Today, we will finish up Galatians 2 with a quick look at verse 21.  Here is my translation of the verse:  

I will not negate the grace of God. If I could somehow be made righteous through the law, Christ died for no reason. 

Paul has been making the arguments in this chapter that lead us up to this verse. Paul wants to make sure that he does not negate the work of grace in his life, because if somehow we could be righteous enough to earn, then Jesus suffered and died on Cross for no reason whatsoever.  Paul emphasizes this point: obedience to the Law will never make us righteous.  We can never be justified due to our obedience.  

Paul begins verse 21 with these Greek words.  Οὐκ ἀθετῶ  (ouk athetō).   Οὐκ means ‘not.’  So whatever ἀθετῶ means, Paul is saying he does not do it, in relationship to the grace of God.   According to The Greek-English Lexicon of the New Testament, ἀθετῶ can mean any of these: 
  1. To reject something as invalid, nullify, ignore. 
  2. To reject by not recognizing something, reject, disallow.
  3. To make of no account.  
In other words, Paul is saying that he will not make the grace of God to be of no account.

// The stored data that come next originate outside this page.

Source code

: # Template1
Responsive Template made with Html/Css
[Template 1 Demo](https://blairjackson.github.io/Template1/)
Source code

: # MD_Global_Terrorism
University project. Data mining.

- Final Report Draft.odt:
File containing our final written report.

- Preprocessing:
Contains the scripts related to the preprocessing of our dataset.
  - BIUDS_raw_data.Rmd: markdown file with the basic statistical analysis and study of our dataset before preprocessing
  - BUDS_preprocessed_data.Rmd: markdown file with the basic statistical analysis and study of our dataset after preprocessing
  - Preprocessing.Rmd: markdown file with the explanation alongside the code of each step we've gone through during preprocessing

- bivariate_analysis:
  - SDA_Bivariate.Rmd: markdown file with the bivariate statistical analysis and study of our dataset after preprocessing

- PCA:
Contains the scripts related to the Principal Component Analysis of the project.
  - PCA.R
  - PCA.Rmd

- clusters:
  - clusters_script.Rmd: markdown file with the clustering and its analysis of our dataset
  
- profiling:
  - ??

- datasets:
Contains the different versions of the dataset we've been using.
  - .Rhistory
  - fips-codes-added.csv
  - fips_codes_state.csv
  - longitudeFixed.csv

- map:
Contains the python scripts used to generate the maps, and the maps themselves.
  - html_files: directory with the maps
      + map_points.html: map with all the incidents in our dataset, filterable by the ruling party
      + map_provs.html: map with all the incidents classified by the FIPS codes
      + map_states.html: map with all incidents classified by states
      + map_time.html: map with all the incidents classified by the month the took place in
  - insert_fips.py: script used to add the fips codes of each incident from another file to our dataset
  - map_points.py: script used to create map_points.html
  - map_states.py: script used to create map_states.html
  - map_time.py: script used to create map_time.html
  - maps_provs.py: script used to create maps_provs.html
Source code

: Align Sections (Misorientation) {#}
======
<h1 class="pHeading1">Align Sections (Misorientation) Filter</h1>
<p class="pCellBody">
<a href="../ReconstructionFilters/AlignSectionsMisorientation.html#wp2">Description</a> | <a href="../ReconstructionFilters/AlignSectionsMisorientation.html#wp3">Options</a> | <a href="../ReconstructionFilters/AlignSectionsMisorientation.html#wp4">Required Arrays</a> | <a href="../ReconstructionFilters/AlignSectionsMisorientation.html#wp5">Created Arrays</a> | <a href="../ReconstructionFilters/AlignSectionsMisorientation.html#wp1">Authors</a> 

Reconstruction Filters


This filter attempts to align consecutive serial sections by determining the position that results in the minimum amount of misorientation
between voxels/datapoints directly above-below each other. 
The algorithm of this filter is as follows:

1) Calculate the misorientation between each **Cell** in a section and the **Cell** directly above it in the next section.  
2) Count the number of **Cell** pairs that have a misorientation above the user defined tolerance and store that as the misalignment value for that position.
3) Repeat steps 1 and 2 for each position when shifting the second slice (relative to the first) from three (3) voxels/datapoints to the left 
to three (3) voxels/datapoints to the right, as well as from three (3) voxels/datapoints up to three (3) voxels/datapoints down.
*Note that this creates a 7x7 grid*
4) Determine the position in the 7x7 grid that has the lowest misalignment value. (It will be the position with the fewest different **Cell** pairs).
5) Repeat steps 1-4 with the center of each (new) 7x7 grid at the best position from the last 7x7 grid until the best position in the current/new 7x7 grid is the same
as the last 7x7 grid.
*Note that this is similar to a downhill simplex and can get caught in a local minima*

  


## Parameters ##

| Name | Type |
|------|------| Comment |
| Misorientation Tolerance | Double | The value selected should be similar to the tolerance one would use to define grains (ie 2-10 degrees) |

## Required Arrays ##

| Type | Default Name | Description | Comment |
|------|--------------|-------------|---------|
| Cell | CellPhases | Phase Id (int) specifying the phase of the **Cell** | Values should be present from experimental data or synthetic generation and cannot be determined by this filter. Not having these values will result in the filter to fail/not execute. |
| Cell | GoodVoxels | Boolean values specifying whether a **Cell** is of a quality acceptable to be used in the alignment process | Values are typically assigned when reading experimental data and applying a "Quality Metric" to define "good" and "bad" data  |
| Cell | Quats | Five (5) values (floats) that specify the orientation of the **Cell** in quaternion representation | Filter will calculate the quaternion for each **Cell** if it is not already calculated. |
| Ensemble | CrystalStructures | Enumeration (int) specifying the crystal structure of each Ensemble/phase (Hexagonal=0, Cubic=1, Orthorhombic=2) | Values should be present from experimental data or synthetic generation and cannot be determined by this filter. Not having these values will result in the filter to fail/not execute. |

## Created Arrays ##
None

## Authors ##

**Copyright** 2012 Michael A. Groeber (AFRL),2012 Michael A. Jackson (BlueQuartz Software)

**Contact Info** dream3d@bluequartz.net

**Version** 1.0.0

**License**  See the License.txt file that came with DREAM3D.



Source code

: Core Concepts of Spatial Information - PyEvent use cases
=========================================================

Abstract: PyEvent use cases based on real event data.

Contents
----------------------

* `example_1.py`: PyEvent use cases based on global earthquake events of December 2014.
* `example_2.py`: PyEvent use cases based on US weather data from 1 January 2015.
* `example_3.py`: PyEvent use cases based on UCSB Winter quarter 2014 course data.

So when we are looking for a means of justification, Paul is saying that no matter of obedience to the Law, or any kind of hybrid of grace and law, merits any kind of consideration.  Those ways of thinking negate or invalidate grace.  

He follows this by saying that if we could somehow be made righteous through obedience to the Law, then Jesus died for nothing, because grace isn’t grace any more.  It has become something else. 

So verse 21 is closely connected to the last phrase of verse 20, “the Son of God, who has loved me and given himself up for me.”  He described Jesus’s gracious action on our behalf on the Cross, and because of that, Paul will not set aside grace.  There is nothing that we could do in obedience to the Law that would possibly merit the Cross.  We cannot possibly earn it.  The conclusion: It is far better for us if we instead accept God’s gracious gift.  

Paul has been conituous driving this point home, and he will continue to do so.  I hope that the 1st Century Galatians got the message.  I hope we get it too. 

No comments:

Post a Comment

The Blessing of Abraham

Greetings. We will continue our examination of Galatians 3 today.  In verses 6-7 we looked at how Abraham beleived in God's promises and...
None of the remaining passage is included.